Citing specific examples like the vacant Safeway building on Main Street, and the former courthouse on Wellington Avenue, the city wants to charge land owners $3,500 for a 24-month permit if their building is empty and unfit for occupation. They would also pay $630 in inspection fees, as well as $1,500 for each additional vacant building.
Owners will also be required to obtain $2 million in liability insurance, and allow city officials to inspect the property regularly to ensure it is neither an eyesore nor a public hazard.
Failure to comply with the bylaw could result in a fine of up to $10,000.

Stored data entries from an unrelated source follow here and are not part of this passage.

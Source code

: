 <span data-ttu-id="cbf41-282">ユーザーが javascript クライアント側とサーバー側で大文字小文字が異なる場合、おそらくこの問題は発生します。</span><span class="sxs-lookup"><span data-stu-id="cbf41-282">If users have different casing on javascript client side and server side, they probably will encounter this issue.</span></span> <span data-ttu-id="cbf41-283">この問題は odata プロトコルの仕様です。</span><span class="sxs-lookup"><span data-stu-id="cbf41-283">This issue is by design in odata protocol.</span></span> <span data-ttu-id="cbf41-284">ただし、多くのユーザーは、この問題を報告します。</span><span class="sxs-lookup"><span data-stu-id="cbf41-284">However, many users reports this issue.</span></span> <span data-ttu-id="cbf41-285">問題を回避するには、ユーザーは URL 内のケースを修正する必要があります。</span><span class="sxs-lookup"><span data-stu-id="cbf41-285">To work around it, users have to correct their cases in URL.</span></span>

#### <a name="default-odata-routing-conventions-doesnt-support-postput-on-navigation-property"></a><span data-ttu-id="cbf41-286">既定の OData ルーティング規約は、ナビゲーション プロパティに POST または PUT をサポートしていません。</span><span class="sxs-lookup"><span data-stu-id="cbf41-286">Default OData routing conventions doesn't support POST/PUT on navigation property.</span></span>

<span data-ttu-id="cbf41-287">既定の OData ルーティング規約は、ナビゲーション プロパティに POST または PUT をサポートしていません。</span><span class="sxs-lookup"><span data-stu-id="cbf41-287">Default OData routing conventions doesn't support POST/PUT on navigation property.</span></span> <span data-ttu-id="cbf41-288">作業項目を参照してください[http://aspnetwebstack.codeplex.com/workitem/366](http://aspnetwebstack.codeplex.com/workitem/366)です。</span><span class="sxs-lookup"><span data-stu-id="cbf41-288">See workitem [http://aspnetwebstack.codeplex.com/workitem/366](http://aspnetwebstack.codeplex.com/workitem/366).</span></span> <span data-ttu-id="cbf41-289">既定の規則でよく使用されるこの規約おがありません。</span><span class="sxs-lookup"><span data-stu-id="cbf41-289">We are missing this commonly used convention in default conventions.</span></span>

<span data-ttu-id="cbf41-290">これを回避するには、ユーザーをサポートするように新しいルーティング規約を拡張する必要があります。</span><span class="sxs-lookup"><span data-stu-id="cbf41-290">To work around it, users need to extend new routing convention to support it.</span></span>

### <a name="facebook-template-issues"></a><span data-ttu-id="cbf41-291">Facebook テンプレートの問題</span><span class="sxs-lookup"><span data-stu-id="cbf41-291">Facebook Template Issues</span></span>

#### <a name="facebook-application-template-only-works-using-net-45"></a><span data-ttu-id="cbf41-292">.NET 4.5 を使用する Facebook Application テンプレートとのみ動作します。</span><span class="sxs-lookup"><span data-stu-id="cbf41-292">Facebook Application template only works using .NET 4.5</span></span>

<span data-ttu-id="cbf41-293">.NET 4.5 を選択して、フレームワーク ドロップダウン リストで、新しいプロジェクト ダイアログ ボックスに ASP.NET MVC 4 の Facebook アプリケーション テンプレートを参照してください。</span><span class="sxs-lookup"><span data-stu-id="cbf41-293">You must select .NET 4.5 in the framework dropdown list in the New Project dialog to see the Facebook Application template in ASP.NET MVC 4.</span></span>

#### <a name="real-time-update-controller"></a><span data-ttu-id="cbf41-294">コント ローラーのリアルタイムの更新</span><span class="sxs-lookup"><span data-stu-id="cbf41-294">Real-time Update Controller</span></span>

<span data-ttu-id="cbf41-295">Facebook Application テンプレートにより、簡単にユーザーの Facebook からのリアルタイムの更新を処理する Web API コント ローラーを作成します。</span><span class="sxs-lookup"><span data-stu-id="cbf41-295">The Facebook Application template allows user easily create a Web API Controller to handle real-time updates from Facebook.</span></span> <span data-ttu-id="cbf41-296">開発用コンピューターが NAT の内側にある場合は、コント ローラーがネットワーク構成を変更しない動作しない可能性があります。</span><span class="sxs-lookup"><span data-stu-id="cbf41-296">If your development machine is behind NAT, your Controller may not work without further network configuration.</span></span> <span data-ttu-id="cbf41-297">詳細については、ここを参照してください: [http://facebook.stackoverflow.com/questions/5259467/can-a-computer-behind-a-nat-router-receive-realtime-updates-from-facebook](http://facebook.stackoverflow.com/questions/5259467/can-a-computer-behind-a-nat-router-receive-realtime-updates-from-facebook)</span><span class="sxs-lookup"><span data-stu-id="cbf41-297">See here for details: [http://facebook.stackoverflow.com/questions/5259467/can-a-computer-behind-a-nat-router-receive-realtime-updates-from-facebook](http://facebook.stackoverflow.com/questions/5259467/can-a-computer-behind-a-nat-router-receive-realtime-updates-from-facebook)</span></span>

The fees and requirements are intended, said city staff, “to be substantive enough to be a deterrent to building owners who make the choice to keep their buildings vacant long-term and have no incentive to use, improve or redevelop their buildings.”
Chilliwack Mayor Sharon Gaetz welcomed the move. She said it will provide “one more tool that will help us ensure buildings are well used and kept by their owners and not allowed to just fall into decay.”
Vacant buildings not only sap the life and vitality from a neighbourhood, she said, they pose serious threats to public safety.
Chilliwack is not alone in its concern, said councillor Jason Lum. It has been one of the more vocal cities pursuing a solution to abandoned properties in urban centres — often with off-shore, or out-of-town owners.
The Chilliwack Chamber of Commerce has pressed the BC Chamber of Commerce to keep the issue at the fore and has assisted the city by providing resources and expertise, he said.
Lum said the proposed bylaw was a welcomed first step, but he wondered if the fees would be sufficient to deter some owners from allowing their properties from falling into disrepair.
He suggested that the Chamber have the opportunity to comment on the proposed bylaw, in addition to CEPCO and the Chilliwack and District Real Estate Board.
Introduction of the bylaw was part of a series of initiatives outlined at Tuesday’s council meeting aimed at downtown revitalization. Councillors were also briefed on the work currently underway to make Mill Street more pedestrian friendly, and plans to add more green space on Main Street, from Wellington to Spadina.
Council also unanimously backed a decision to demolish the Irwin Block at Young and Yale in Five Corners.